Sayın Törün. Büyük bir ilgi ve hayranlıkla izlediğim yazı dizinizle ilgili görüşlerimi şu anda son yazısı yayınlanan Kürt Açılımının arkasından yayınlayacağım. Bu yazınızda dinsel hoşgörüsüzlükte temel etken olan köktenciliği de çok güzel işlemişsiniz. Fakat bugünkü yazınızda Ayan Hırsi Ali adını görünce dayanamadım. Köktencilik karşıtı bir köktenciliğe de örnek olması için Hırsi Ali ile ilgili birkaç şey yazmak istedim. Hani köktendincilerin, kendinden başkaları için besledikleri o vahşi ve zapt edilemez saldırganlık vardır ya, Hırsi Ali’nin de dindarlara ve dinlere karşı aynı vahşet içinde kin ve garez beslediğine tanık oldum. 4 Kasım 2004 günü Hollanda’ya vardığım zaman, yazınızda adı geçen Hollandalı gazeteci yazar ve rejisör Theo Van Gogh birkaç gün önce öldürülmüştü. Ve televizyonlarda aylarca bu olayın tartışmalarını izledim. Maalesef tartışmaların en ateşli, en hırslı ve en agresif katılımcısı, Hollanda Parlamentosunun köktencilere karşı onlardan daha köktenci duygular besleyen milletvekili Hırsi Ali idi. İslam ve İslamları o kadar aşağılıyor, suçluyordu ki, bir milyon kafiri bir anda öldürmek veya öldürtmek isteyen bir Müslüman köktendinci gibi, Hollanda’da ki bir milyon Müslüman’ın bir anda yok edilmesi halinde bile rahatlayamayacak, tüm Müslümanların yok edilmesini ister bir tavır içindeydi. Oysa olayda bir Müslüman Marok, Theo Van Gogh’u öldürmüştü. Her din ve milletten Hollanda toplumu olayı kınamaktaydı. Ama Maroklar kadar, Türk okulları, yurtları, camileri de kundaklanıyordu. Tartışmalarda Hollandalılar dahil herkes barış ve sükunun sağlanması için serinkanlı çareler arıyor ve tavsiyelerde bulunuyordu. Hatta olaydan on gün kadar sonra Ramazan Bayramıydı. Başbakan Balkanande olayları yatıştırmak amacıyla Türk camisine Müslümanlarla bayramlaşmaya gelmişti. Müslüman, Hıristiyan din adamları bile, sükunet tavsiye ederken, Hırsi Ali tek tahrikçiydi. İnançlardan nefreti yüzüne vurmuş ve nefretten başka bir şey düşünemiyordu. Oysa böyle bir davranış köktenciliği haklı kılmak ve güçlendirmekten başka bir işe yaramayacaktı.

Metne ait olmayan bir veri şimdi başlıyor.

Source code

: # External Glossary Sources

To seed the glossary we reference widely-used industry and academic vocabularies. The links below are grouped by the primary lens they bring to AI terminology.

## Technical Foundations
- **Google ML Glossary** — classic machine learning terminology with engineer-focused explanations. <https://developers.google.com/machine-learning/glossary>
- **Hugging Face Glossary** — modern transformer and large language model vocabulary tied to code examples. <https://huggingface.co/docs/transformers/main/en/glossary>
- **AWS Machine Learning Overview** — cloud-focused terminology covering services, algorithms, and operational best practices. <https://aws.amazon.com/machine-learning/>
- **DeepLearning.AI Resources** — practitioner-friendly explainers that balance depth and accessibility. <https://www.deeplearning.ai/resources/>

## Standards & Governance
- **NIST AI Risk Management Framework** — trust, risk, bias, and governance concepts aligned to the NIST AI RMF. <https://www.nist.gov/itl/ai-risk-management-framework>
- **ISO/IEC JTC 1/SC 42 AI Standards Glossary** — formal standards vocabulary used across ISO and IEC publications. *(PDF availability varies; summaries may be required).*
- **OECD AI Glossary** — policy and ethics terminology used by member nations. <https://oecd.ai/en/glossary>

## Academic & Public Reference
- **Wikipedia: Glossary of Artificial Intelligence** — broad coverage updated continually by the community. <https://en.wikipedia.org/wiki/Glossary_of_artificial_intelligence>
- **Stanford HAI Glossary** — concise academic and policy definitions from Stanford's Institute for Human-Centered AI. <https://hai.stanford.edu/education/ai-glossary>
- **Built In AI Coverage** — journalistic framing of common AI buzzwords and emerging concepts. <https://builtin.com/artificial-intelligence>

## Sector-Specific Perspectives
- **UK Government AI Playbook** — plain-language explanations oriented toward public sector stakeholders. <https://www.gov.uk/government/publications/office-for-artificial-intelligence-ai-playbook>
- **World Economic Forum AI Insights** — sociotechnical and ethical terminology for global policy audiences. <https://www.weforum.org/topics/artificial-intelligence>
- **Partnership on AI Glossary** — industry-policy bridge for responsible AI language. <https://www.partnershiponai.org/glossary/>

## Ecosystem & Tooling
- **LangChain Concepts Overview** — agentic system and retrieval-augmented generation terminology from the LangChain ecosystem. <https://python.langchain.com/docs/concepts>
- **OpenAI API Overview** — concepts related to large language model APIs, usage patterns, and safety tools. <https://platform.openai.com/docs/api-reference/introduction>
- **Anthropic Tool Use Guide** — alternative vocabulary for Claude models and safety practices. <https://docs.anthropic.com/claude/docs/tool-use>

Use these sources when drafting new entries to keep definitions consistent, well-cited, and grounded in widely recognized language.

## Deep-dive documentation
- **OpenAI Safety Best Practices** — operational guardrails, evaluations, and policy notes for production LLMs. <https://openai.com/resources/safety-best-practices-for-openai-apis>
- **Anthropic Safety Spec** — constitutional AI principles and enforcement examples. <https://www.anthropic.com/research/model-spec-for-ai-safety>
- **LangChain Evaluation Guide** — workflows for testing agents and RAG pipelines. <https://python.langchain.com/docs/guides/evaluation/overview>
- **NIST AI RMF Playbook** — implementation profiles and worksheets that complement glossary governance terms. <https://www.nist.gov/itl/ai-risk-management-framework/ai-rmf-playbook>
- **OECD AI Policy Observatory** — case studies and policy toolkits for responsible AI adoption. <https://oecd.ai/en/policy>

Daha doğrusu olaylara akıl ve bilimle, evrensel ve etik değerler çerçevesinde yaklaşılmadığı zaman, yani yaklaşım aklın denetiminden çıkıp da nefretin esiri olmuşsa, yaklaşanın ne taraftan ne tarafa ve nasıl yaklaştığı önemli olmuyor artık. Ben bu olayda Theo Van Gogh’u öldüren Marok kadar, Hırsi Ali’yi de radikal ve kendi tarafında köktenci bulmuştum. Çok açık ve net düşüncelerle tam bir genelleme ve özetleme içeren ve köktenciliğin işlendiği bir yazıda, elbette ki karşı köktencilik, ayrı bir yazı konusudur. Ama ben Hırsi Ali İsmini görünce dayanamayıp, kendisinin köktencilik kurbanı bir kadın olmasına karşın, karşı köktenciliğe soyunmasını yadırgadığımı belirtmek istedim.